** Record excerpts follows **

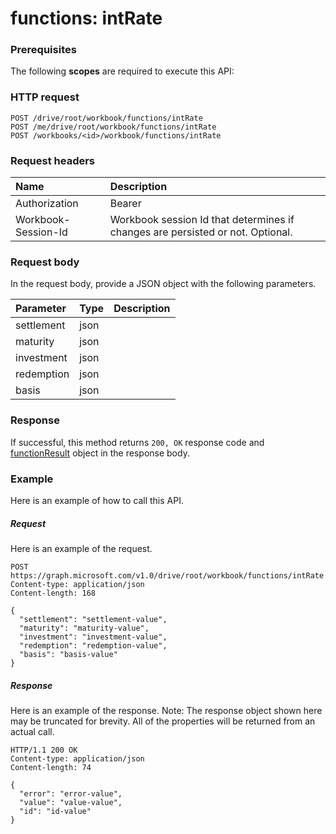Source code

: # functions: intRate


### Prerequisites
The following **scopes** are required to execute this API: 
### HTTP request
<!-- { "blockType": "ignored" } -->
```http
POST /drive/root/workbook/functions/intRate
POST /me/drive/root/workbook/functions/intRate
POST /workbooks/<id>/workbook/functions/intRate

```
### Request headers
| Name       | Description|
|:---------------|:----------|
| Authorization  | Bearer <code>|
| Workbook-Session-Id  | Workbook session Id that determines if changes are persisted or not. Optional.|

### Request body
In the request body, provide a JSON object with the following parameters.

| Parameter	   | Type	|Description|
|:---------------|:--------|:----------|
|settlement|json||
|maturity|json||
|investment|json||
|redemption|json||
|basis|json||

### Response
If successful, this method returns `200, OK` response code and [functionResult](../resources/functionresult.md) object in the response body.

### Example
Here is an example of how to call this API.
##### Request
Here is an example of the request.
<!-- {
  "blockType": "request",
  "name": "functions_intrate"
}-->
```http
POST https://graph.microsoft.com/v1.0/drive/root/workbook/functions/intRate
Content-type: application/json
Content-length: 168

{
  "settlement": "settlement-value",
  "maturity": "maturity-value",
  "investment": "investment-value",
  "redemption": "redemption-value",
  "basis": "basis-value"
}
```

##### Response
Here is an example of the response. Note: The response object shown here may be truncated for brevity. All of the properties will be returned from an actual call.
<!-- {
  "blockType": "response",
  "truncated": true,
  "@odata.type": "microsoft.graph.functionResult"
} -->
```http
HTTP/1.1 200 OK
Content-type: application/json
Content-length: 74

{
  "error": "error-value",
  "value": "value-value",
  "id": "id-value"
}
```

<!-- uuid: 8fcb5dbc-d5aa-4681-8e31-b001d5168d79
2015-10-25 14:57:30 UTC -->
<!-- {
  "type": "#page.annotation",
  "description": "functions: intRate",
  "keywords": "",
  "section": "documentation",
  "tocPath": ""
}-->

** End of Record excerpts **

Set down all records verbatim, omitting images.

§ **Solution to the exercise**:
Source code

: # functions: intRate


### Prerequisites
The following **scopes** are required to execute this API: 
### HTTP request
<!-- { "blockType": "ignored" } -->
```http
POST /drive/root/workbook/functions/intRate
POST /me/drive/root/workbook/functions/intRate
POST /workbooks/<id>/workbook/functions/intRate

```
### Request headers
| Name       | Description|
|:---------------|:----------|
| Authorization  | Bearer <code>|
| Workbook-Session-Id  | Workbook session Id that determines if changes are persisted or not. Optional.|

### Request body
In the request body, provide a JSON object with the following parameters.

| Parameter	   | Type	|Description|
|:---------------|:--------|:----------|
|settlement|json||
|maturity|json||
|investment|json||
|redemption|json||
|basis|json||

### Response
If successful, this method returns `200, OK` response code and [functionResult](../resources/functionresult.md) object in the response body.

### Example
Here is an example of how to call this API.
##### Request
Here is an example of the request.
<!-- {
  "blockType": "request",
  "name": "functions_intrate"
}-->
```http
POST https://graph.microsoft.com/v1.0/drive/root/workbook/functions/intRate
Content-type: application/json
Content-length: 168

{
  "settlement": "settlement-value",
  "maturity": "maturity-value",
  "investment": "investment-value",
  "redemption": "redemption-value",
  "basis": "basis-value"
}
```

##### Response
Here is an example of the response. Note: The response object shown here may be truncated for brevity. All of the properties will be returned from an actual call.
<!-- {
  "blockType": "response",
  "truncated": true,
  "@odata.type": "microsoft.graph.functionResult"
} -->
```http
HTTP/1.1 200 OK
Content-type: application/json
Content-length: 74

{
  "error": "error-value",
  "value": "value-value",
  "id": "id-value"
}
```

<!-- uuid: 8fcb5dbc-d5aa-4681-8e31-b001d5168d79
2015-10-25 14:57:30 UTC -->
<!-- {
  "type": "#page.annotation",
  "description": "functions: intRate",
  "keywords": "",
  "section": "documentation",
  "tocPath": ""
}-->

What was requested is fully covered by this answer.